Derivation: Derivatives for Common Neural Network Activation Functions
When constructing Artificial Neural Network (ANN) models, one of the primary considerations is choosing activation functions for hidden and output layers that are differentiable. This is because calculating the backpropagated error signal that is used to determine ANN parameter updates requires the gradient of the activation function gradient . Three of the most commonly-used activation functions used in ANNs are the identity function, the logistic sigmoid function, and the hyperbolic tangent function. Examples of these functions and their associated gradients (derivatives in 1D) are plotted in Figure 1.

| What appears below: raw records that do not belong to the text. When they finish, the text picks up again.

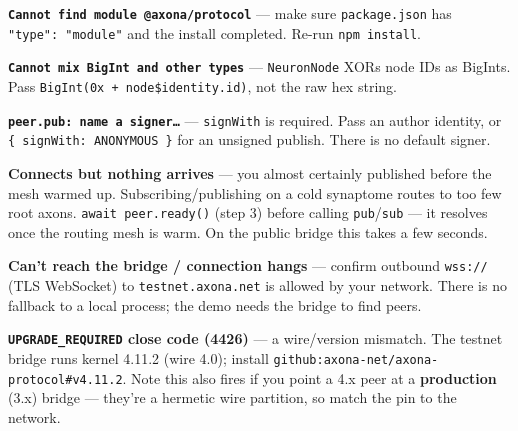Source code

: \documentclass[
  nobib]{tufte-handout}
\begin{document}
\textbf{\texttt{Cannot\ find\ module\ \textquotesingle{}@axona/protocol\textquotesingle{}}}
--- make sure \texttt{package.json} has \texttt{"type":\ "module"} and
the install completed. Re-run \texttt{npm\ install}.

\textbf{\texttt{Cannot\ mix\ BigInt\ and\ other\ types}} ---
\texttt{NeuronNode} XORs node IDs as BigInts. Pass
\texttt{BigInt(\textquotesingle{}0x\textquotesingle{}\ +\ node\$identity.id)},
not the raw hex string.

\textbf{\texttt{peer.pub:\ name\ a\ signer…}} --- \texttt{signWith} is
required. Pass an author identity, or
\texttt{\{\ signWith:\ ANONYMOUS\ \}} for an unsigned publish. There is
no default signer.

\textbf{Connects but nothing arrives} --- you almost certainly published
before the mesh warmed up. Subscribing/publishing on a cold synaptome
routes to too few root axons. \texttt{await\ peer.ready()} (step 3)
before calling \texttt{pub}/\texttt{sub} --- it resolves once the
routing mesh is warm. On the public bridge this takes a few seconds.

\textbf{Can't reach the bridge / connection hangs} --- confirm outbound
\texttt{wss://} (TLS WebSocket) to \texttt{testnet.axona.net} is allowed
by your network. There is no fallback to a local process; the demo needs
the bridge to find peers.

\textbf{\texttt{UPGRADE\_REQUIRED} close code (4426)} --- a wire/version
mismatch. The testnet bridge runs kernel 4.11.2 (wire 4.0); install
\texttt{github:axona-net/axona-protocol\#v4.11.2}. Note this also fires
if you point a 4.x peer at a \textbf{production} (3.x) bridge ---
they're a hermetic wire partition, so match the pin to the network.
\end{document}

Figure 1: Common activation functions functions used in artificial neural, along with their derivatives
In the remainder of this post, we derive the derivatives/gradients for each of these common activation functions.
The Identity Activation Function
The simplest activation function, one that is commonly used for the output layer activation function in regression problems, is the identity/linear activation function (Figure 1, red curves):
\[g_{linear}(z) = z\]This activation function simply maps the pre-activation to itself and can output values that range \((-\infty, \infty)\). Why would one want to do use an identity activation function? After all, a multi-layered network with linear activations at each layer can be equally-formulated as a single-layered linear network. It turns out that the identity activation function is surprisingly useful. For example, a multi-layer network that has nonlinear activation functions amongst the hidden units and an output layer that uses the identity activation function implements a powerful form of nonlinear regression. Specifically, the network can predict continuous target values using a linear combination of signals that arise from one or more layers of nonlinear transformations of the input.
The derivative of \(g_{\text{linear}}\) , \(g'_{\text{linear}}\), is simply 1, in the case of 1D inputs. For vector inputs of length D the gradient is \(\vec{1}^{1 \times D}\), a vector of ones of length D.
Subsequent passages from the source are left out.